The first true search tool for files stored on FTP servers was called Archie, created in 1990 by a small team of systems administrators and graduate students at McGill University in Montreal. Archie was the prototype of today's search engines, but it was primitive and extremely limited compared to what we have today. Archie roamed the Internet searching for files available on anonymous FTP servers, downloading directory listings of every anonymous FTP server it could find. These listings were stored in a central, searchable database called the Internet Archives Database at McGill University, and were updated monthly.

Although it represented a major step forward, the Archie database was still extremely primitive, limiting searches to a specific file name, or for computer programs that performed specific functions. Nonetheless, it proved extremely popular — nearly 50 percent of Internet traffic to Montreal in the early '90s was Archie related, according to Peter Deutsch, who headed up the McGill University Archie team.

"In the brief period following the release of Archie, there was an explosion of Internet-based research projects, including WWW, Gopher, WAIS, and others" (Deutsch, 2000).

"Each explored a different area of the Internet information problem space, and each offered its own insights into how to build and deploy Internet-based services," wrote Deutsch. The team licensed Archie to others, with the first shadow sites launched in Australia and Finland in 1992. The Archie network reached a peak of 63 installations around the world by 1995.

Gopher, an alternative to Archie, was created by Mark McCahill and his team at the University of Minnesota in 1991 and was named for the university's mascot, the Golden Gopher. Gopher essentially combined the Telnet and FTP protocols, allowing users to click hyperlinked menus to access information on demand without resorting to additional commands.

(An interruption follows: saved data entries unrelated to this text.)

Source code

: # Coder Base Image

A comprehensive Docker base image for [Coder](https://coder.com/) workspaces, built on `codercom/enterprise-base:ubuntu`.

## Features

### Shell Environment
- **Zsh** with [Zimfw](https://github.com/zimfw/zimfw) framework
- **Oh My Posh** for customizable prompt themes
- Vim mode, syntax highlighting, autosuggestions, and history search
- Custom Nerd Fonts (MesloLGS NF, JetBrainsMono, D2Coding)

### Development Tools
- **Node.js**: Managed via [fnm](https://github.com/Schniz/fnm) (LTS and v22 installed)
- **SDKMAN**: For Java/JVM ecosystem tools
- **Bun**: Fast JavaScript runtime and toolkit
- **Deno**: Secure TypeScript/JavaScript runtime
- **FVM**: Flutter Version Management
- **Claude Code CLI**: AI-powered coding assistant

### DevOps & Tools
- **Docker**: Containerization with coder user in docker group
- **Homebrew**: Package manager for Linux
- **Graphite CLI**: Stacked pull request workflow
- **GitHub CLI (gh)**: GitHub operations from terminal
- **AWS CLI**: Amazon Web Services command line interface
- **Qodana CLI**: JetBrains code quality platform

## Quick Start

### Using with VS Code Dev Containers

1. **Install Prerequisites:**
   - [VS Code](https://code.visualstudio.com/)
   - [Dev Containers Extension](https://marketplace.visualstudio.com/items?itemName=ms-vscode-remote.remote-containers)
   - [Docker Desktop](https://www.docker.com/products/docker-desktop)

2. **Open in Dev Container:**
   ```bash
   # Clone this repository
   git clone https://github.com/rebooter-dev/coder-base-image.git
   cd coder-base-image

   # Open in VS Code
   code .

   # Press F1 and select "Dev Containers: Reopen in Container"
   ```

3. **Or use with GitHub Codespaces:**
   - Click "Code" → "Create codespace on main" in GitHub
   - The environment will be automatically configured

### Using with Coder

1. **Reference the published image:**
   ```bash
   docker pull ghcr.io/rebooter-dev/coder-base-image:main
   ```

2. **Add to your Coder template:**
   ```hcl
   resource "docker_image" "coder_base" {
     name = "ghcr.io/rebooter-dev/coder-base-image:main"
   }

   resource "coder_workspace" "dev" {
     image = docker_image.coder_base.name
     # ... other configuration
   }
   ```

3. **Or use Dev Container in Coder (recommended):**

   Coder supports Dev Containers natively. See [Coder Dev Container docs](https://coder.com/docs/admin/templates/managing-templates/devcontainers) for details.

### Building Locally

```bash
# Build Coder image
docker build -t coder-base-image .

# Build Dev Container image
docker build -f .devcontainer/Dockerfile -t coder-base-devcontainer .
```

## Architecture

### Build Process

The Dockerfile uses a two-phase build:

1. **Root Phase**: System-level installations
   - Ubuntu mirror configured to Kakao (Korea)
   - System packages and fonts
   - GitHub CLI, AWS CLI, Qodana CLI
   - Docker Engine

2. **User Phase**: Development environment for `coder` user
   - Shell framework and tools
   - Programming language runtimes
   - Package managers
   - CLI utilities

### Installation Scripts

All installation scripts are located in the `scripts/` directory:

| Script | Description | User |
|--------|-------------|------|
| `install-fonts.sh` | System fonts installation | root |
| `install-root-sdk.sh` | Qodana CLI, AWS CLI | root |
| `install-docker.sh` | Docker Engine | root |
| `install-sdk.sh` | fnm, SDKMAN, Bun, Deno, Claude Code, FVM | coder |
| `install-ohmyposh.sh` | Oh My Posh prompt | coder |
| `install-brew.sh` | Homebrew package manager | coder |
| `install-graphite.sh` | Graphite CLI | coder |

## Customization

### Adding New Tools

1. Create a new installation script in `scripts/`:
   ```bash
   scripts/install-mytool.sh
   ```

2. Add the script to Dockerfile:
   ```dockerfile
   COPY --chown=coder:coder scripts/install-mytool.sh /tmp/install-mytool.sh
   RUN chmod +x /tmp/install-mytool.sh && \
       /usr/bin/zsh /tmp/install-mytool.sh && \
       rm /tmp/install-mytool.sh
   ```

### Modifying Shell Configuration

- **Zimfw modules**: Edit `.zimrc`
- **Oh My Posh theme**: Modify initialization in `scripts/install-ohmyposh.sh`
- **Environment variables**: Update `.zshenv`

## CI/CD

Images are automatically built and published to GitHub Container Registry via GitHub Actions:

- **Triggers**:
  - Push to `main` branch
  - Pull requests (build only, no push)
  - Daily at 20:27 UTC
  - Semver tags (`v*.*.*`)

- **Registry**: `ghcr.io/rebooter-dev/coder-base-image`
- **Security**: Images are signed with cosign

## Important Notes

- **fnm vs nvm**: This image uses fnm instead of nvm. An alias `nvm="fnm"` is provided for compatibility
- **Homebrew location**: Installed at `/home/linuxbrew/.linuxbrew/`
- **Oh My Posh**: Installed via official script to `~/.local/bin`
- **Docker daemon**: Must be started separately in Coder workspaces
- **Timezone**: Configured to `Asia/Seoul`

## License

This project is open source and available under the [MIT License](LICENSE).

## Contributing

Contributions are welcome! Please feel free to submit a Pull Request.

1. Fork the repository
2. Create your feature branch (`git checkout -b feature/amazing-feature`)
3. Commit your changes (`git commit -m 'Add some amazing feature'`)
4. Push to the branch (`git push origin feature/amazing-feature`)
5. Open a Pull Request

Using a series of menus that allowed the user to drill down through successively more specific categories, users could ultimately access the full text of documents, graphics, and even music files, though not integrated in a single format. Gopher made it easy to browse for information on the Internet.

According to Gopher creator McCahill, "Before Gopher there wasn't an easy way of having the sort of big distributed system where there were seamless pointers between stuff on one machine and another machine. You had to know the name of this machine and if you wanted to go over here you had to know its name.

"Gopher takes care of all that stuff for you. So navigating around Gopher is easy. It's point and click typically. So it's something that anybody could use to find things. It's also very easy to put information up so a lot of people started running servers themselves and it was the first of the easy-to-use, no muss, no fuss, you can just crawl around and look for information tools. It was the one that wasn't written for techies."

Gopher's "no muss, no fuss" interface was an early precursor of what later evolved into popular Web directories like Yahoo!. "Typically you set this up so that you can start out with [a] sort of overview or general structure of a bunch of information, choose the items that you're interested in to move into a more specialized area and then either look at items by browsing around and finding some documents or submitting searches," said McCahill.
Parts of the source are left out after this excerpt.